[Start of Attachment]

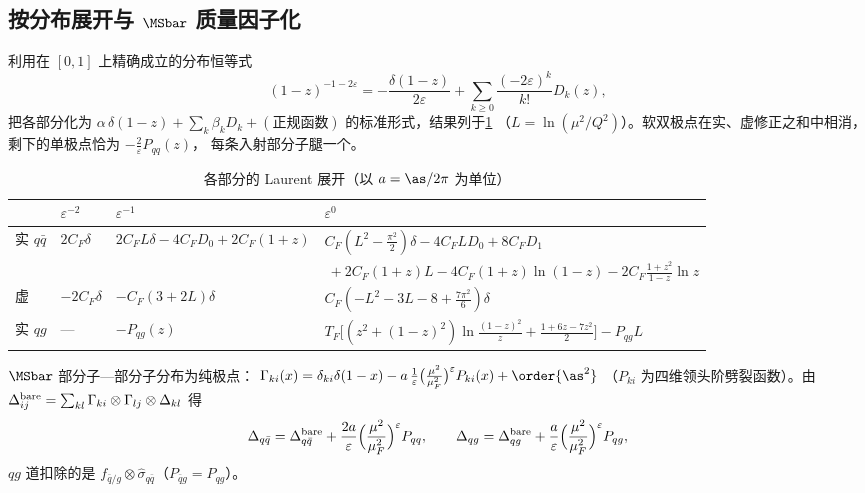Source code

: \subsection{按分布展开与 \texorpdfstring{$\MSbar$}{MS-bar} 质量因子化}
\label{sec:dy1l-msbar}

利用在 $[0,1]$ 上精确成立的分布恒等式
\begin{equation}\label{eq:dy1l-expand}
(1-z)^{-1-2\varepsilon}=-\frac{\delta(1-z)}{2\varepsilon}+\sum_{k\ge0}\frac{(-2\varepsilon)^k}{k!}D_k(z),
\end{equation}
把各部分化为 $\alpha\,\delta(1-z)+\sum_k\beta_kD_k+(\text{正规函数})$ 的标准形式，结果列于\cref{tab:dy1l-laurent}
（$L=\ln(\mu^2/Q^2)$）。软双极点在实、虚修正之和中相消，剩下的单极点恰为 $-\frac{2}{\varepsilon}P_{qq}(z)$，
每条入射部分子腿一个。

\begin{table}[htbp]
\centering
\caption{各部分的 Laurent 展开（以 $a=\as/2\pi$ 为单位）}
\label{tab:dy1l-laurent}
\footnotesize
\setlength{\tabcolsep}{4pt}
\begin{tabular}{llll}
\toprule
 & $\varepsilon^{-2}$ & $\varepsilon^{-1}$ & $\varepsilon^{0}$\\
\midrule
实 $q\bar q$ & $2C_F\delta$ & $2C_FL\delta-4C_FD_0+2C_F(1+z)$ &
$C_F(L^2-\frac{\pi^2}{2})\delta-4C_FLD_0+8C_FD_1$\\
 & & & $\ +2C_F(1+z)L-4C_F(1+z)\ln(1-z)-2C_F\frac{1+z^2}{1-z}\ln z$\\
虚 & $-2C_F\delta$ & $-C_F(3+2L)\delta$ & $C_F(-L^2-3L-8+\frac{7\pi^2}{6})\delta$\\
实 $qg$ & --- & $-P_{qg}(z)$ & $T_F\big[(z^2+(1-z)^2)\ln\frac{(1-z)^2}{z}+\frac{1+6z-7z^2}{2}\big]-P_{qg}L$\\
\bottomrule
\end{tabular}
\end{table}

$\MSbar$ 部分子—部分子分布为纯极点：
$\Gamma_{ki}(x)=\delta_{ki}\delta(1-x)-a\,\frac{1}{\varepsilon}\big(\frac{\mu^2}{\mu_F^2}\big)^{\varepsilon}P_{ki}(x)+\order{\as^2}$
（$P_{ki}$ 为四维领头阶劈裂函数）。由 $\Delta^{\rm bare}_{ij}=\sum_{kl}\Gamma_{ki}\otimes\Gamma_{lj}\otimes\Delta_{kl}$ 得
\begin{equation}\label{eq:dy1l-mf}
\Delta_{q\bar q}=\Delta^{\rm bare}_{q\bar q}+\frac{2a}{\varepsilon}\Big(\frac{\mu^2}{\mu_F^2}\Big)^{\varepsilon}P_{qq},\qquad
\Delta_{qg}=\Delta^{\rm bare}_{qg}+\frac{a}{\varepsilon}\Big(\frac{\mu^2}{\mu_F^2}\Big)^{\varepsilon}P_{qg},
\end{equation}
$qg$ 道扣除的是 $f_{\bar q/g}\otimes\hat\sigma_{q\bar q}$（$P_{\bar qg}=P_{qg}$）。

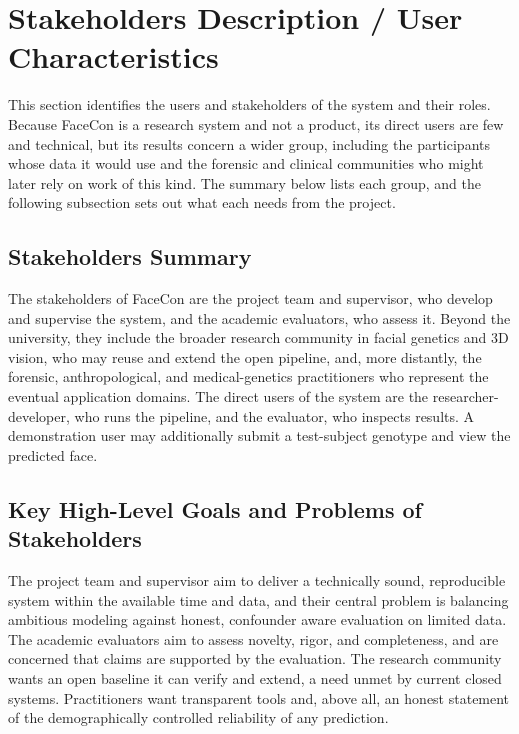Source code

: \section{Stakeholders Description / User Characteristics}
This section identifies the users and stakeholders of the system and their roles. Because FaceCon is a research system and not a product, its direct users are few and technical, but its results concern a wider group, including the participants whose data it would use and the forensic and clinical communities who might later rely on work of this kind. The summary below lists each group, and the following subsection sets out what each needs from the project.

\subsection{Stakeholders Summary}
The stakeholders of FaceCon are the project team and supervisor, who develop and supervise the system, and the academic evaluators, who assess it. Beyond the university, they include the broader research community in facial genetics and 3D vision, who may reuse and extend the open pipeline, and, more distantly, the forensic, anthropological, and medical-genetics practitioners who represent the eventual application domains. The direct users of the system are the researcher-developer, who runs the pipeline, and the evaluator, who inspects results. A demonstration user may additionally submit a test-subject genotype and view the predicted face.

\subsection{Key High-Level Goals and Problems of Stakeholders}
The project team and supervisor aim to deliver a technically sound, reproducible system within the available time and data, and their central problem is balancing ambitious modeling against honest, confounder aware evaluation on limited data. The academic evaluators aim to assess novelty, rigor, and completeness, and are concerned that claims are supported by the evaluation. The research community wants an open baseline it can verify and extend, a need unmet by current closed systems. Practitioners want transparent tools and, above all, an honest statement of the demographically controlled reliability of any prediction.

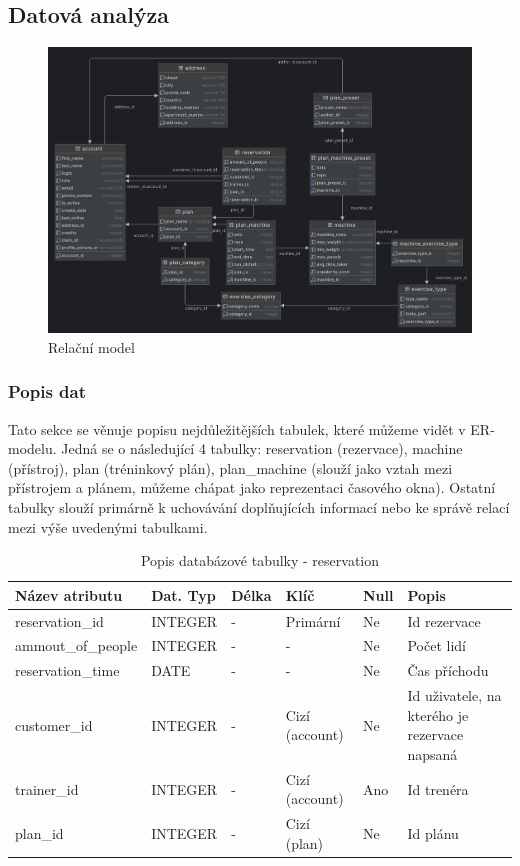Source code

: \subsection{Datová analýza}

\begin{figure}[h!]
	\includegraphics[width=1\textwidth]{Figures/ermodel.png}
	\caption{ Relační model}
	\label{fig:RelationalModel}
\end{figure}

\subsubsection{Popis dat}
Tato sekce se věnuje popisu nejdůležitějších tabulek, které můžeme vidět v ER-modelu. Jedná se o následující 4 tabulky: reservation (rezervace), machine (přístroj), plan (tréninkový plán), plan\_machine (slouží jako vztah mezi přístrojem a plánem, můžeme chápat jako reprezentaci časového okna). Ostatní tabulky slouží primárně k uchovávání doplňujících informací nebo ke správě relací mezi výše uvedenými tabulkami.

\begin{table}[h!]
	\caption{Popis databázové tabulky - reservation}
    \label{tab:dat-dictionary-reservation}
	\begin{tabular}{|p{3.5cm}|p{2cm}|p{1cm}|p{2.5cm}|p{.75cm}|p{3.75cm}|}
		\hline
        \textbf{Název atributu} & \textbf{Dat. Typ} & \textbf{Délka} & \textbf{Klíč} & \textbf{Null} & \textbf{Popis} \\
        \hline
        reservation\_id & INTEGER & - & Primární & Ne & Id rezervace \\
        \hline
        ammout\_of\_people & INTEGER & - & - & Ne & Počet lidí \\
        \hline
        reservation\_time & DATE & - & - & Ne & Čas příchodu \\
        \hline
        customer\_id & INTEGER & - & Cizí (account) & Ne & Id uživatele, na kterého je rezervace napsaná \\
        \hline
        trainer\_id & INTEGER & - & Cizí (account) & Ano & Id trenéra \\
        \hline
        plan\_id & INTEGER & - & Cizí (plan) & Ne & Id plánu \\
        \hline
	\end{tabular}
\end{table}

[End of Attachment]

ABOUT THIS TASK: Start at the top of the entries and repeat each line exactly, ending at the line that contains "虚 & $-2C_F\delta$". Pictures are not part of the copy.

RESPONSE TO THIS EXERCISE:
Source code

: \subsection{按分布展开与 \texorpdfstring{$\MSbar$}{MS-bar} 质量因子化}
\label{sec:dy1l-msbar}

利用在 $[0,1]$ 上精确成立的分布恒等式
\begin{equation}\label{eq:dy1l-expand}
(1-z)^{-1-2\varepsilon}=-\frac{\delta(1-z)}{2\varepsilon}+\sum_{k\ge0}\frac{(-2\varepsilon)^k}{k!}D_k(z),
\end{equation}
把各部分化为 $\alpha\,\delta(1-z)+\sum_k\beta_kD_k+(\text{正规函数})$ 的标准形式，结果列于\cref{tab:dy1l-laurent}
（$L=\ln(\mu^2/Q^2)$）。软双极点在实、虚修正之和中相消，剩下的单极点恰为 $-\frac{2}{\varepsilon}P_{qq}(z)$，
每条入射部分子腿一个。

\begin{table}[htbp]
\centering
\caption{各部分的 Laurent 展开（以 $a=\as/2\pi$ 为单位）}
\label{tab:dy1l-laurent}
\footnotesize
\setlength{\tabcolsep}{4pt}
\begin{tabular}{llll}
\toprule
 & $\varepsilon^{-2}$ & $\varepsilon^{-1}$ & $\varepsilon^{0}$\\
\midrule
实 $q\bar q$ & $2C_F\delta$ & $2C_FL\delta-4C_FD_0+2C_F(1+z)$ &
$C_F(L^2-\frac{\pi^2}{2})\delta-4C_FLD_0+8C_FD_1$\\
 & & & $\ +2C_F(1+z)L-4C_F(1+z)\ln(1-z)-2C_F\frac{1+z^2}{1-z}\ln z$\\
虚 & $-2C_F\delta$ & $-C_F(3+2L)\delta$ & $C_F(-L^2-3L-8+\frac{7\pi^2}{6})\delta$\\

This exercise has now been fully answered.